**** Information
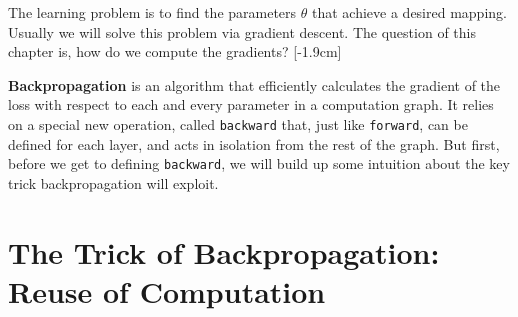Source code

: 

The learning problem is to find the parameters {\setlength{\fboxsep}{2pt}\colorbox{comp_graph_param_bcolor}{$\theta$}} that achieve a desired mapping. Usually we will solve this problem via gradient descent. The question of this chapter is, how do we compute the gradients?
[-1.9cm]

\textbf{Backpropagation} is an algorithm that efficiently calculates the gradient of the loss with respect to each and every parameter in a computation graph. It relies on a special new operation, called \texttt{backward} that, just like \texttt{forward}, can be defined for each layer, and acts in isolation from the rest of the graph. But first, before we get to defining \texttt{backward}, we will build up some intuition about the key trick backpropagation will exploit.

\section{The Trick of Backpropagation: Reuse of Computation}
********
_Assignment_
Check each line of the data above for the word "that", then state how many lines have it. Give the number alone.

_Exercise response_
2